Our database schema actually takes care of much of the work, but since this isn’t an SQL tutorial, I’ll just refer you to the file that contains it: serializer/sqlite/schema.sql. Of course, you do not have to interact with the database directly (or even use a database at all) and some of all of the triggers and views and so forth could be replaced with Python code (or simplified quite a bit if using a more robust DB).
This is intended to be a somewhat extreme example in order to make it clear that you really aren’t bound to retrieving and storing a gigantic blob, and the logic for dealing with it does not have to be interspersed with the rest of your code.
In addition to our triggers, we also rely pretty heavily on SQLite adapters.

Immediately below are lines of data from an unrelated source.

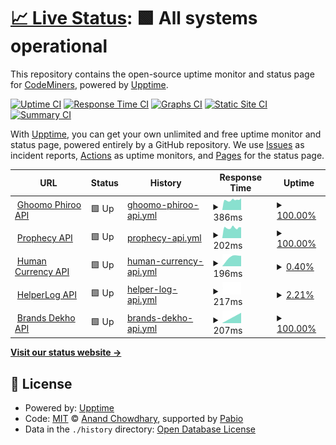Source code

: # [📈 Live Status](https://demo.upptime.js.org): <!--live status--> **🟩 All systems operational**

This repository contains the open-source uptime monitor and status page for [CodeMiners](https://www.codeminer.co), powered by [Upptime](https://github.com/upptime/upptime).

[![Uptime CI](https://github.com/codeminer-co/upptime/workflows/Uptime%20CI/badge.svg)](https://github.com/codeminer-co/upptime/actions?query=workflow%3A%22Uptime+CI%22)
[![Response Time CI](https://github.com/codeminer-co/upptime/workflows/Response%20Time%20CI/badge.svg)](https://github.com/codeminer-co/upptime/actions?query=workflow%3A%22Response+Time+CI%22)
[![Graphs CI](https://github.com/codeminer-co/upptime/workflows/Graphs%20CI/badge.svg)](https://github.com/codeminer-co/upptime/actions?query=workflow%3A%22Graphs+CI%22)
[![Static Site CI](https://github.com/codeminer-co/upptime/workflows/Static%20Site%20CI/badge.svg)](https://github.com/codeminer-co/upptime/actions?query=workflow%3A%22Static+Site+CI%22)
[![Summary CI](https://github.com/codeminer-co/upptime/workflows/Summary%20CI/badge.svg)](https://github.com/codeminer-co/upptime/actions?query=workflow%3A%22Summary+CI%22)

With [Upptime](https://upptime.js.org), you can get your own unlimited and free uptime monitor and status page, powered entirely by a GitHub repository. We use [Issues](https://github.com/codeminer-co/upptime/issues) as incident reports, [Actions](https://github.com/codeminer-co/upptime/actions) as uptime monitors, and [Pages](https://demo.upptime.js.org) for the status page.

<!--start: status pages-->
<!-- This summary is generated by Upptime (https://github.com/upptime/upptime) -->
<!-- Do not edit this manually, your changes will be overwritten -->
<!-- prettier-ignore -->
| URL | Status | History | Response Time | Uptime |
| --- | ------ | ------- | ------------- | ------ |
| <img alt="" src="https://icons.duckduckgo.com/ip3/stg-api.ghoomophiroo.com.ico" height="13"> [Ghoomo Phiroo API](https://stg-api.ghoomophiroo.com/status) | 🟩 Up | [ghoomo-phiroo-api.yml](https://github.com/codeminer-co/upptime/commits/HEAD/history/ghoomo-phiroo-api.yml) | <details><summary><img alt="Response time graph" src="./graphs/ghoomo-phiroo-api/response-time-week.png" height="20"> 386ms</summary><br><a href="https://uptime.codeminer.co/history/ghoomo-phiroo-api"><img alt="Response time 2266" src="https://img.shields.io/endpoint?url=https%3A%2F%2Fraw.githubusercontent.com%2Fcodeminer-co%2Fupptime%2FHEAD%2Fapi%2Fghoomo-phiroo-api%2Fresponse-time.json"></a><br><a href="https://uptime.codeminer.co/history/ghoomo-phiroo-api"><img alt="24-hour response time 396" src="https://img.shields.io/endpoint?url=https%3A%2F%2Fraw.githubusercontent.com%2Fcodeminer-co%2Fupptime%2FHEAD%2Fapi%2Fghoomo-phiroo-api%2Fresponse-time-day.json"></a><br><a href="https://uptime.codeminer.co/history/ghoomo-phiroo-api"><img alt="7-day response time 386" src="https://img.shields.io/endpoint?url=https%3A%2F%2Fraw.githubusercontent.com%2Fcodeminer-co%2Fupptime%2FHEAD%2Fapi%2Fghoomo-phiroo-api%2Fresponse-time-week.json"></a><br><a href="https://uptime.codeminer.co/history/ghoomo-phiroo-api"><img alt="30-day response time 343" src="https://img.shields.io/endpoint?url=https%3A%2F%2Fraw.githubusercontent.com%2Fcodeminer-co%2Fupptime%2FHEAD%2Fapi%2Fghoomo-phiroo-api%2Fresponse-time-month.json"></a><br><a href="https://uptime.codeminer.co/history/ghoomo-phiroo-api"><img alt="1-year response time 2266" src="https://img.shields.io/endpoint?url=https%3A%2F%2Fraw.githubusercontent.com%2Fcodeminer-co%2Fupptime%2FHEAD%2Fapi%2Fghoomo-phiroo-api%2Fresponse-time-year.json"></a></details> | <details><summary><a href="https://uptime.codeminer.co/history/ghoomo-phiroo-api">100.00%</a></summary><a href="https://uptime.codeminer.co/history/ghoomo-phiroo-api"><img alt="All-time uptime 87.29%" src="https://img.shields.io/endpoint?url=https%3A%2F%2Fraw.githubusercontent.com%2Fcodeminer-co%2Fupptime%2FHEAD%2Fapi%2Fghoomo-phiroo-api%2Fuptime.json"></a><br><a href="https://uptime.codeminer.co/history/ghoomo-phiroo-api"><img alt="24-hour uptime 100.00%" src="https://img.shields.io/endpoint?url=https%3A%2F%2Fraw.githubusercontent.com%2Fcodeminer-co%2Fupptime%2FHEAD%2Fapi%2Fghoomo-phiroo-api%2Fuptime-day.json"></a><br><a href="https://uptime.codeminer.co/history/ghoomo-phiroo-api"><img alt="7-day uptime 100.00%" src="https://img.shields.io/endpoint?url=https%3A%2F%2Fraw.githubusercontent.com%2Fcodeminer-co%2Fupptime%2FHEAD%2Fapi%2Fghoomo-phiroo-api%2Fuptime-week.json"></a><br><a href="https://uptime.codeminer.co/history/ghoomo-phiroo-api"><img alt="30-day uptime 100.00%" src="https://img.shields.io/endpoint?url=https%3A%2F%2Fraw.githubusercontent.com%2Fcodeminer-co%2Fupptime%2FHEAD%2Fapi%2Fghoomo-phiroo-api%2Fuptime-month.json"></a><br><a href="https://uptime.codeminer.co/history/ghoomo-phiroo-api"><img alt="1-year uptime 87.29%" src="https://img.shields.io/endpoint?url=https%3A%2F%2Fraw.githubusercontent.com%2Fcodeminer-co%2Fupptime%2FHEAD%2Fapi%2Fghoomo-phiroo-api%2Fuptime-year.json"></a></details>
| <img alt="" src="https://icons.duckduckgo.com/ip3/codeminer.co.ico" height="13"> [Prophecy API](http://codeminer.co:3004/status) | 🟩 Up | [prophecy-api.yml](https://github.com/codeminer-co/upptime/commits/HEAD/history/prophecy-api.yml) | <details><summary><img alt="Response time graph" src="./graphs/prophecy-api/response-time-week.png" height="20"> 202ms</summary><br><a href="https://uptime.codeminer.co/history/prophecy-api"><img alt="Response time 2076" src="https://img.shields.io/endpoint?url=https%3A%2F%2Fraw.githubusercontent.com%2Fcodeminer-co%2Fupptime%2FHEAD%2Fapi%2Fprophecy-api%2Fresponse-time.json"></a><br><a href="https://uptime.codeminer.co/history/prophecy-api"><img alt="24-hour response time 197" src="https://img.shields.io/endpoint?url=https%3A%2F%2Fraw.githubusercontent.com%2Fcodeminer-co%2Fupptime%2FHEAD%2Fapi%2Fprophecy-api%2Fresponse-time-day.json"></a><br><a href="https://uptime.codeminer.co/history/prophecy-api"><img alt="7-day response time 202" src="https://img.shields.io/endpoint?url=https%3A%2F%2Fraw.githubusercontent.com%2Fcodeminer-co%2Fupptime%2FHEAD%2Fapi%2Fprophecy-api%2Fresponse-time-week.json"></a><br><a href="https://uptime.codeminer.co/history/prophecy-api"><img alt="30-day response time 235" src="https://img.shields.io/endpoint?url=https%3A%2F%2Fraw.githubusercontent.com%2Fcodeminer-co%2Fupptime%2FHEAD%2Fapi%2Fprophecy-api%2Fresponse-time-month.json"></a><br><a href="https://uptime.codeminer.co/history/prophecy-api"><img alt="1-year response time 2076" src="https://img.shields.io/endpoint?url=https%3A%2F%2Fraw.githubusercontent.com%2Fcodeminer-co%2Fupptime%2FHEAD%2Fapi%2Fprophecy-api%2Fresponse-time-year.json"></a></details> | <details><summary><a href="https://uptime.codeminer.co/history/prophecy-api">100.00%</a></summary><a href="https://uptime.codeminer.co/history/prophecy-api"><img alt="All-time uptime 81.73%" src="https://img.shields.io/endpoint?url=https%3A%2F%2Fraw.githubusercontent.com%2Fcodeminer-co%2Fupptime%2FHEAD%2Fapi%2Fprophecy-api%2Fuptime.json"></a><br><a href="https://uptime.codeminer.co/history/prophecy-api"><img alt="24-hour uptime 100.00%" src="https://img.shields.io/endpoint?url=https%3A%2F%2Fraw.githubusercontent.com%2Fcodeminer-co%2Fupptime%2FHEAD%2Fapi%2Fprophecy-api%2Fuptime-day.json"></a><br><a href="https://uptime.codeminer.co/history/prophecy-api"><img alt="7-day uptime 100.00%" src="https://img.shields.io/endpoint?url=https%3A%2F%2Fraw.githubusercontent.com%2Fcodeminer-co%2Fupptime%2FHEAD%2Fapi%2Fprophecy-api%2Fuptime-week.json"></a><br><a href="https://uptime.codeminer.co/history/prophecy-api"><img alt="30-day uptime 93.53%" src="https://img.shields.io/endpoint?url=https%3A%2F%2Fraw.githubusercontent.com%2Fcodeminer-co%2Fupptime%2FHEAD%2Fapi%2Fprophecy-api%2Fuptime-month.json"></a><br><a href="https://uptime.codeminer.co/history/prophecy-api"><img alt="1-year uptime 81.73%" src="https://img.shields.io/endpoint?url=https%3A%2F%2Fraw.githubusercontent.com%2Fcodeminer-co%2Fupptime%2FHEAD%2Fapi%2Fprophecy-api%2Fuptime-year.json"></a></details>
| <img alt="" src="https://icons.duckduckgo.com/ip3/codeminer.co.ico" height="13"> [Human Currency API](http://codeminer.co:3010/status) | 🟩 Up | [human-currency-api.yml](https://github.com/codeminer-co/upptime/commits/HEAD/history/human-currency-api.yml) | <details><summary><img alt="Response time graph" src="./graphs/human-currency-api/response-time-week.png" height="20"> 196ms</summary><br><a href="https://uptime.codeminer.co/history/human-currency-api"><img alt="Response time 276" src="https://img.shields.io/endpoint?url=https%3A%2F%2Fraw.githubusercontent.com%2Fcodeminer-co%2Fupptime%2FHEAD%2Fapi%2Fhuman-currency-api%2Fresponse-time.json"></a><br><a href="https://uptime.codeminer.co/history/human-currency-api"><img alt="24-hour response time 196" src="https://img.shields.io/endpoint?url=https%3A%2F%2Fraw.githubusercontent.com%2Fcodeminer-co%2Fupptime%2FHEAD%2Fapi%2Fhuman-currency-api%2Fresponse-time-day.json"></a><br><a href="https://uptime.codeminer.co/history/human-currency-api"><img alt="7-day response time 196" src="https://img.shields.io/endpoint?url=https%3A%2F%2Fraw.githubusercontent.com%2Fcodeminer-co%2Fupptime%2FHEAD%2Fapi%2Fhuman-currency-api%2Fresponse-time-week.json"></a><br><a href="https://uptime.codeminer.co/history/human-currency-api"><img alt="30-day response time 196" src="https://img.shields.io/endpoint?url=https%3A%2F%2Fraw.githubusercontent.com%2Fcodeminer-co%2Fupptime%2FHEAD%2Fapi%2Fhuman-currency-api%2Fresponse-time-month.json"></a><br><a href="https://uptime.codeminer.co/history/human-currency-api"><img alt="1-year response time 276" src="https://img.shields.io/endpoint?url=https%3A%2F%2Fraw.githubusercontent.com%2Fcodeminer-co%2Fupptime%2FHEAD%2Fapi%2Fhuman-currency-api%2Fresponse-time-year.json"></a></details> | <details><summary><a href="https://uptime.codeminer.co/history/human-currency-api">0.40%</a></summary><a href="https://uptime.codeminer.co/history/human-currency-api"><img alt="All-time uptime 39.63%" src="https://img.shields.io/endpoint?url=https%3A%2F%2Fraw.githubusercontent.com%2Fcodeminer-co%2Fupptime%2FHEAD%2Fapi%2Fhuman-currency-api%2Fuptime.json"></a><br><a href="https://uptime.codeminer.co/history/human-currency-api"><img alt="24-hour uptime 2.79%" src="https://img.shields.io/endpoint?url=https%3A%2F%2Fraw.githubusercontent.com%2Fcodeminer-co%2Fupptime%2FHEAD%2Fapi%2Fhuman-currency-api%2Fuptime-day.json"></a><br><a href="https://uptime.codeminer.co/history/human-currency-api"><img alt="7-day uptime 0.40%" src="https://img.shields.io/endpoint?url=https%3A%2F%2Fraw.githubusercontent.com%2Fcodeminer-co%2Fupptime%2FHEAD%2Fapi%2Fhuman-currency-api%2Fuptime-week.json"></a><br><a href="https://uptime.codeminer.co/history/human-currency-api"><img alt="30-day uptime 0.00%" src="https://img.shields.io/endpoint?url=https%3A%2F%2Fraw.githubusercontent.com%2Fcodeminer-co%2Fupptime%2FHEAD%2Fapi%2Fhuman-currency-api%2Fuptime-month.json"></a><br><a href="https://uptime.codeminer.co/history/human-currency-api"><img alt="1-year uptime 39.63%" src="https://img.shields.io/endpoint?url=https%3A%2F%2Fraw.githubusercontent.com%2Fcodeminer-co%2Fupptime%2FHEAD%2Fapi%2Fhuman-currency-api%2Fuptime-year.json"></a></details>
| <img alt="" src="https://icons.duckduckgo.com/ip3/helpoutweb.com.ico" height="13"> [HelperLog API](http://helpoutweb.com:3001/status) | 🟩 Up | [helper-log-api.yml](https://github.com/codeminer-co/upptime/commits/HEAD/history/helper-log-api.yml) | <details><summary><img alt="Response time graph" src="./graphs/helper-log-api/response-time-week.png" height="20"> 217ms</summary><br><a href="https://uptime.codeminer.co/history/helper-log-api"><img alt="Response time 217" src="https://img.shields.io/endpoint?url=https%3A%2F%2Fraw.githubusercontent.com%2Fcodeminer-co%2Fupptime%2FHEAD%2Fapi%2Fhelper-log-api%2Fresponse-time.json"></a><br><a href="https://uptime.codeminer.co/history/helper-log-api"><img alt="24-hour response time 217" src="https://img.shields.io/endpoint?url=https%3A%2F%2Fraw.githubusercontent.com%2Fcodeminer-co%2Fupptime%2FHEAD%2Fapi%2Fhelper-log-api%2Fresponse-time-day.json"></a><br><a href="https://uptime.codeminer.co/history/helper-log-api"><img alt="7-day response time 217" src="https://img.shields.io/endpoint?url=https%3A%2F%2Fraw.githubusercontent.com%2Fcodeminer-co%2Fupptime%2FHEAD%2Fapi%2Fhelper-log-api%2Fresponse-time-week.json"></a><br><a href="https://uptime.codeminer.co/history/helper-log-api"><img alt="30-day response time 217" src="https://img.shields.io/endpoint?url=https%3A%2F%2Fraw.githubusercontent.com%2Fcodeminer-co%2Fupptime%2FHEAD%2Fapi%2Fhelper-log-api%2Fresponse-time-month.json"></a><br><a href="https://uptime.codeminer.co/history/helper-log-api"><img alt="1-year response time 217" src="https://img.shields.io/endpoint?url=https%3A%2F%2Fraw.githubusercontent.com%2Fcodeminer-co%2Fupptime%2FHEAD%2Fapi%2Fhelper-log-api%2Fresponse-time-year.json"></a></details> | <details><summary><a href="https://uptime.codeminer.co/history/helper-log-api">2.21%</a></summary><a href="https://uptime.codeminer.co/history/helper-log-api"><img alt="All-time uptime 2.21%" src="https://img.shields.io/endpoint?url=https%3A%2F%2Fraw.githubusercontent.com%2Fcodeminer-co%2Fupptime%2FHEAD%2Fapi%2Fhelper-log-api%2Fuptime.json"></a><br><a href="https://uptime.codeminer.co/history/helper-log-api"><img alt="24-hour uptime 2.21%" src="https://img.shields.io/endpoint?url=https%3A%2F%2Fraw.githubusercontent.com%2Fcodeminer-co%2Fupptime%2FHEAD%2Fapi%2Fhelper-log-api%2Fuptime-day.json"></a><br><a href="https://uptime.codeminer.co/history/helper-log-api"><img alt="7-day uptime 2.21%" src="https://img.shields.io/endpoint?url=https%3A%2F%2Fraw.githubusercontent.com%2Fcodeminer-co%2Fupptime%2FHEAD%2Fapi%2Fhelper-log-api%2Fuptime-week.json"></a><br><a href="https://uptime.codeminer.co/history/helper-log-api"><img alt="30-day uptime 2.21%" src="https://img.shields.io/endpoint?url=https%3A%2F%2Fraw.githubusercontent.com%2Fcodeminer-co%2Fupptime%2FHEAD%2Fapi%2Fhelper-log-api%2Fuptime-month.json"></a><br><a href="https://uptime.codeminer.co/history/helper-log-api"><img alt="1-year uptime 2.21%" src="https://img.shields.io/endpoint?url=https%3A%2F%2Fraw.githubusercontent.com%2Fcodeminer-co%2Fupptime%2FHEAD%2Fapi%2Fhelper-log-api%2Fuptime-year.json"></a></details>
| <img alt="" src="https://icons.duckduckgo.com/ip3/codeminer.co.ico" height="13"> [Brands Dekho API](http://codeminer.co:3050/status) | 🟩 Up | [brands-dekho-api.yml](https://github.com/codeminer-co/upptime/commits/HEAD/history/brands-dekho-api.yml) | <details><summary><img alt="Response time graph" src="./graphs/brands-dekho-api/response-time-week.png" height="20"> 207ms</summary><br><a href="https://uptime.codeminer.co/history/brands-dekho-api"><img alt="Response time 207" src="https://img.shields.io/endpoint?url=https%3A%2F%2Fraw.githubusercontent.com%2Fcodeminer-co%2Fupptime%2FHEAD%2Fapi%2Fbrands-dekho-api%2Fresponse-time.json"></a><br><a href="https://uptime.codeminer.co/history/brands-dekho-api"><img alt="24-hour response time 207" src="https://img.shields.io/endpoint?url=https%3A%2F%2Fraw.githubusercontent.com%2Fcodeminer-co%2Fupptime%2FHEAD%2Fapi%2Fbrands-dekho-api%2Fresponse-time-day.json"></a><br><a href="https://uptime.codeminer.co/history/brands-dekho-api"><img alt="7-day response time 207" src="https://img.shields.io/endpoint?url=https%3A%2F%2Fraw.githubusercontent.com%2Fcodeminer-co%2Fupptime%2FHEAD%2Fapi%2Fbrands-dekho-api%2Fresponse-time-week.json"></a><br><a href="https://uptime.codeminer.co/history/brands-dekho-api"><img alt="30-day response time 207" src="https://img.shields.io/endpoint?url=https%3A%2F%2Fraw.githubusercontent.com%2Fcodeminer-co%2Fupptime%2FHEAD%2Fapi%2Fbrands-dekho-api%2Fresponse-time-month.json"></a><br><a href="https://uptime.codeminer.co/history/brands-dekho-api"><img alt="1-year response time 207" src="https://img.shields.io/endpoint?url=https%3A%2F%2Fraw.githubusercontent.com%2Fcodeminer-co%2Fupptime%2FHEAD%2Fapi%2Fbrands-dekho-api%2Fresponse-time-year.json"></a></details> | <details><summary><a href="https://uptime.codeminer.co/history/brands-dekho-api">100.00%</a></summary><a href="https://uptime.codeminer.co/history/brands-dekho-api"><img alt="All-time uptime 100.00%" src="https://img.shields.io/endpoint?url=https%3A%2F%2Fraw.githubusercontent.com%2Fcodeminer-co%2Fupptime%2FHEAD%2Fapi%2Fbrands-dekho-api%2Fuptime.json"></a><br><a href="https://uptime.codeminer.co/history/brands-dekho-api"><img alt="24-hour uptime 100.00%" src="https://img.shields.io/endpoint?url=https%3A%2F%2Fraw.githubusercontent.com%2Fcodeminer-co%2Fupptime%2FHEAD%2Fapi%2Fbrands-dekho-api%2Fuptime-day.json"></a><br><a href="https://uptime.codeminer.co/history/brands-dekho-api"><img alt="7-day uptime 100.00%" src="https://img.shields.io/endpoint?url=https%3A%2F%2Fraw.githubusercontent.com%2Fcodeminer-co%2Fupptime%2FHEAD%2Fapi%2Fbrands-dekho-api%2Fuptime-week.json"></a><br><a href="https://uptime.codeminer.co/history/brands-dekho-api"><img alt="30-day uptime 100.00%" src="https://img.shields.io/endpoint?url=https%3A%2F%2Fraw.githubusercontent.com%2Fcodeminer-co%2Fupptime%2FHEAD%2Fapi%2Fbrands-dekho-api%2Fuptime-month.json"></a><br><a href="https://uptime.codeminer.co/history/brands-dekho-api"><img alt="1-year uptime 100.00%" src="https://img.shields.io/endpoint?url=https%3A%2F%2Fraw.githubusercontent.com%2Fcodeminer-co%2Fupptime%2FHEAD%2Fapi%2Fbrands-dekho-api%2Fuptime-year.json"></a></details>

<!--end: status pages-->

[**Visit our status website →**](https://uptime.codeminer.co)

## 📄 License

- Powered by: [Upptime](https://github.com/upptime/upptime)
- Code: [MIT](./LICENSE) © [Anand Chowdhary](https://anandchowdhary.com), supported by [Pabio](https://pabio.com)
- Data in the `./history` directory: [Open Database License](https://opendatacommons.org/licenses/odbl/1-0/)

Between these two things, we hardly have to worry about the types of objects we get back at all!
From our execute
method:
conn = sqlite3.connect(self.dbname, detect_types=sqlite3.PARSE_DECLTYPES|sqlite3.PARSE_COLNAMES)
conn.execute("pragma foreign_keys=on")
sqlite3.register_adapter(UUID, lambda v: str(v))

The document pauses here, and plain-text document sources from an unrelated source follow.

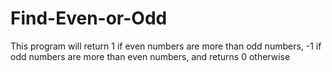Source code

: # Find-Even-or-Odd
 This program will return 1 if even numbers are more  than odd numbers, -1 if odd numbers are more than even numbers, and returns 0 otherwise
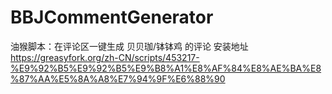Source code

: # BBJCommentGenerator
油猴脚本：在评论区一键生成 贝贝珈/钵钵鸡 的评论
安装地址
https://greasyfork.org/zh-CN/scripts/453217-%E9%92%B5%E9%92%B5%E9%B8%A1%E8%AF%84%E8%AE%BA%E8%87%AA%E5%8A%A8%E7%94%9F%E6%88%90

sqlite3.register_converter("uuid", lambda s: UUID(s.decode('utf-8')))
sqlite3.register_adapter(dict, lambda v: json.dumps(v))
sqlite3.register_converter("json", lambda s: json.loads(s))
We use UUID
for spec and instance IDs and store all our workflow data as JSON. Our serializer guarantees
that its output will be JSON-serializable, so when we store it, we can just drop its output right into the DB, and
feed the DB output back into the serializer.

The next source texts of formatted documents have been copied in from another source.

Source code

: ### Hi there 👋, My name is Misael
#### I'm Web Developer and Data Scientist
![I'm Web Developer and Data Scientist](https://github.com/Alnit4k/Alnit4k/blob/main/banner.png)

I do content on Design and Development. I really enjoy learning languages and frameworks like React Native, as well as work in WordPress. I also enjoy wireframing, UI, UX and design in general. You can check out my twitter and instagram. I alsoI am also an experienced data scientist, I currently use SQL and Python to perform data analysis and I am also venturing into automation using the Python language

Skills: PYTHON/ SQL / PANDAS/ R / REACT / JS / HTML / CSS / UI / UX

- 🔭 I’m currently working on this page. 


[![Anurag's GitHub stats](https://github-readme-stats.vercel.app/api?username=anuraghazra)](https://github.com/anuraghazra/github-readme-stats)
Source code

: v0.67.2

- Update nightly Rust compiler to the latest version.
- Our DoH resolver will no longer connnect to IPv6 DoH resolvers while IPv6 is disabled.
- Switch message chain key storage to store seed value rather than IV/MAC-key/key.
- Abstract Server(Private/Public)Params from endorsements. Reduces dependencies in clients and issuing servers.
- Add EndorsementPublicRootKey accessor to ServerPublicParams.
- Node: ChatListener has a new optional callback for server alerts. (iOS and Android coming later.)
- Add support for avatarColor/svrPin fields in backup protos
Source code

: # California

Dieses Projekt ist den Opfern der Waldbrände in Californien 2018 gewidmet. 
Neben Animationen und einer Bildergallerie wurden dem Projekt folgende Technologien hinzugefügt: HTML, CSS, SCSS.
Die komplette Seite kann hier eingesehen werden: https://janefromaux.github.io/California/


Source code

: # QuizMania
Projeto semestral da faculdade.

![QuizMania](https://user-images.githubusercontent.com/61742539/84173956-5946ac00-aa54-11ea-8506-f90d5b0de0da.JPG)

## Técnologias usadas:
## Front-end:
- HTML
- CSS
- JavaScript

To help this process along, we’ve customized a few of the default conversions for our specs.
class WorkflowConverter(BpmnWorkflowConverter):
def to_dict(self, workflow):
dct = super(BpmnWorkflowConverter, self).to_dict(workflow)
dct['bpmn_events'] = self.registry.convert(workflow.bpmn_events)
dct['subprocesses'] = {}
dct['tasks'] = list(dct['tasks'].values())
return dct
class SubworkflowConverter(BpmnSubWorkflowConverter):
def to_dict(self, workflow):
dct = super().to_dict(workflow)
dct['tasks'] = list(dct['tasks'].values())
return dct
class WorkflowSpecConverter(BpmnProcessSpecConverter):
def to_dict(self, spec):
dct = super().to_dict(spec)
dct['task_specs'] = list(dct['task_specs'].values())
return dct
We aren’t making extensive customizations here, mainly just switching some dictionaries to lists; this is because we
store these items in separate tables, so it’s convenient to get an output that can be passed directly to an
insert
statement.
When we configure our engine, we update the serializer configuration to use these classes (this code is from spiff/sqlite.py:
from SpiffWorkflow.spiff.serializer import DEFAULT_CONFIG
from ..serializer.sqlite import (
SqliteSerializer,
WorkflowConverter,
SubworkflowConverter,
WorkflowSpecConverter
)
DEFAULT_CONFIG[BpmnWorkflow] = WorkflowConverter
DEFAULT_CONFIG[BpmnSubWorkflow] = SubworkflowConverter
DEFAULT_CONFIG[BpmnProcessSpec] = WorkflowSpecConverter
dbname = 'spiff.db'
with sqlite3.connect(dbname) as db:
SqliteSerializer.initialize(db)
registry = SqliteSerializer.configure(DEFAULT_CONFIG)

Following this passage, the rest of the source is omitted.